Em sua última viagem ao exterior, em companhia de sua neta Letícia, eu as encontrei em Berlim, onde passamos uma semana juntas, apreciando a cidade recém-unificada, que parecia querer respirar novos ares, novas possibilidades. Fui com Fayga ao Museu Käthe Kollwitz, que havia sido a maior influência para Fayga em sua fase figurativa, no início de sua carreira. Fomos a uma grande retrospectiva de Gauguin e eu, que já amava esse pintor, me apaixonei ainda mais, guiada pelos olhos de Fayga.

Após o nosso encontro, Fayga e Letícia seguiram viagem até a Espanha, onde encontraram o restante de minha família, Jades e nossos meninos, Kim e Noah, na época ainda crianças.
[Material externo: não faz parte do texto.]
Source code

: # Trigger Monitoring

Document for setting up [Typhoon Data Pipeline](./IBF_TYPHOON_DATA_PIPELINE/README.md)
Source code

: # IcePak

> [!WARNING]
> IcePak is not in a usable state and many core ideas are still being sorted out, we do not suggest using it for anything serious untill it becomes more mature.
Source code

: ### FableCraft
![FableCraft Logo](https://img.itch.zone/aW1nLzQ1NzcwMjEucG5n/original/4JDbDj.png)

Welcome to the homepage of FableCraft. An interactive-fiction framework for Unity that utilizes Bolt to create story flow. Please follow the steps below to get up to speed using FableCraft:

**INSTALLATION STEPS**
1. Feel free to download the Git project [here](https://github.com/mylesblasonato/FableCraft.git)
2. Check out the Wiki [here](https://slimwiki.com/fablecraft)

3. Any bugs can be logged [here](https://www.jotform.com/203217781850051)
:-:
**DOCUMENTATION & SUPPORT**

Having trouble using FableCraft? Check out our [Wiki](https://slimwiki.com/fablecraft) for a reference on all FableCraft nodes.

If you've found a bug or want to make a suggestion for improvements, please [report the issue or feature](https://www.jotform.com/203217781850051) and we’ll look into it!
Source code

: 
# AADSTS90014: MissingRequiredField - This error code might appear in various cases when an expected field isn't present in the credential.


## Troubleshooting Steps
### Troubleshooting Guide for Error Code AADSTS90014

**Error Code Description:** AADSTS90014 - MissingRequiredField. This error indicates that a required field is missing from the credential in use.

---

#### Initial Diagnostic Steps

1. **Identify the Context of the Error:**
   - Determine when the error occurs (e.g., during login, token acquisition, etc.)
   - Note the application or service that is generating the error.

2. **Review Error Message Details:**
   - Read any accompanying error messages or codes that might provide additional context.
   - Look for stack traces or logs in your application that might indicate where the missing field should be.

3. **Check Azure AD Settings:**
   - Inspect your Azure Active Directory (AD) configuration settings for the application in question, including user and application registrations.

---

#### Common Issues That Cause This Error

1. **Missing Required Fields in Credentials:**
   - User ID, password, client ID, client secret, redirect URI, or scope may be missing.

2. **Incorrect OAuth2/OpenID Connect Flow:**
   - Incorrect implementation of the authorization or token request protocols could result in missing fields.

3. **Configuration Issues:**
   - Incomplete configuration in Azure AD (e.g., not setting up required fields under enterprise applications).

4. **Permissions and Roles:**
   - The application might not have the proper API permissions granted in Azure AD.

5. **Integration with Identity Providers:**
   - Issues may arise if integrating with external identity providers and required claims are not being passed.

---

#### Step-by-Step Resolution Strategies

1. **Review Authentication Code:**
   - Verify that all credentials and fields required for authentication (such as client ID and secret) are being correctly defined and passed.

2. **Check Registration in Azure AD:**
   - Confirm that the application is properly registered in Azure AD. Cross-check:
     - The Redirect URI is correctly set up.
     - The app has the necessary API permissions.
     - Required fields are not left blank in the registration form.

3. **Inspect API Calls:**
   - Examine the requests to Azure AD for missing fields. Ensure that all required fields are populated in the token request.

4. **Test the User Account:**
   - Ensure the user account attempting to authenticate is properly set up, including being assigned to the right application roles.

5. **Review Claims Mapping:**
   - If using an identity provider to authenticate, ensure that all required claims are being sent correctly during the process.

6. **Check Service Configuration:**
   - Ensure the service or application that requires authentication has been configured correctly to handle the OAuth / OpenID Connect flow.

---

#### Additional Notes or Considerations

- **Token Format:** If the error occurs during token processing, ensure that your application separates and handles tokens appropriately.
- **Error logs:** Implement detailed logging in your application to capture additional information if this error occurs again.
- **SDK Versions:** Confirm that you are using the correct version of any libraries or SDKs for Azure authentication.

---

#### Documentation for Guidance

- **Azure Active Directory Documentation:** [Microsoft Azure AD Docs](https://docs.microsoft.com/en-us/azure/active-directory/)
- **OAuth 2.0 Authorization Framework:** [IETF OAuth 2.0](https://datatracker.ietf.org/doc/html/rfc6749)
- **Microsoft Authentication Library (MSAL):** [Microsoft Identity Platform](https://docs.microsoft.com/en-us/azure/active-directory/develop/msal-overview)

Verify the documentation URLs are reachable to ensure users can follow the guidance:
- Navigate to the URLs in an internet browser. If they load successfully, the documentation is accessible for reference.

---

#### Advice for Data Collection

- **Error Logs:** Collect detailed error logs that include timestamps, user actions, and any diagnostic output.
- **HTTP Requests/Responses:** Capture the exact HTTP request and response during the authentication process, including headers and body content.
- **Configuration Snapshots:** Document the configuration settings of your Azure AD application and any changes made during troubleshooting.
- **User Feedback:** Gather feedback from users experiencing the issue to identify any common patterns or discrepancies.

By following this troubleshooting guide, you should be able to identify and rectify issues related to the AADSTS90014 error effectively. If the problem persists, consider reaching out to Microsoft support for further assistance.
O Quarteto "Quinteto" alugou um carro e rodou a Espanha, de cidade a cidade, castelo a castelo, museu a museu e Noah, que tinha 6 anos na época, ligava diariamente para Berlim pedindo para que eu o salvasse daquela maratona, pois Fayga e Jades não saíam mais dos museus. Que viagem aquela!!!

E quantas outras viagens Fayga nos proporcionou com suas idéias, reflexões, sua busca pela estética e pelo entendimento do humano.

Quando Fayga faleceu senti a enorme perda da grande amiga, da companheira de leitura de nosso poeta preferido, Rainer Maria Rilke, quando nos encontrávamos para as tarde de leitura em seu apartamento, pois Fayga já estava enxergando muito mal. Senti e sinto enorme falta dessa mulher extraordinária e idealista. Dessa pessoa tão delicada e firme, tão nobre, que só poderia receber mesmo a alcunha de "dama".

Durante o tempo em que tive o privilégio de conviver com ela, Fayga sempre me motivou, me apoiou para que eu realizasse o meu sonho que era o de construir um Centro de Cultura, um espaço onde pessoas pudessem se encontrar para trocar suas vivências, suas idéias, seus desejos. Ela me dizia: Thea faça!!! Realize!!! Não deixe o tempo passar e o sonho se perder!!!

Quando vejo hoje, que de fato estamos construindo nosso Baukurs Cultural, sei que isso se deve muito a inspiração de Fayga, a seu incentivo. Inaugurar justamente esse espaço, nessa rua escondida no coração de Botafogo chamada Rua Goethe, com uma exposição de Fayga, no ano em que completaria 90 anos de vida, é de uma emoção indizível!!!

Noni, sua filha, que herdou da mãe a enorme generosidade, quando soube da criação desse Centro Cultural, nos doou a biblioteca em alemão e inglês que pertencia a Fayga. São os livros que Fayga tanto amava, que tanto a instruíram e inspiraram. O gesto de Noni não só nos alegra e nos honra. Ele também nos traz a responsabilidade de zelar por um patrimônio valioso.

Organizando esse acervo de livros, percebi que ali se encontravam muito mais do que obras interessantes. Os livros que Fayga leu, são livros essenciais. Absolutamente coerente com essa figura humana, que não perdia tempo com superficialidades ou banalidades. E poderia ser diferente?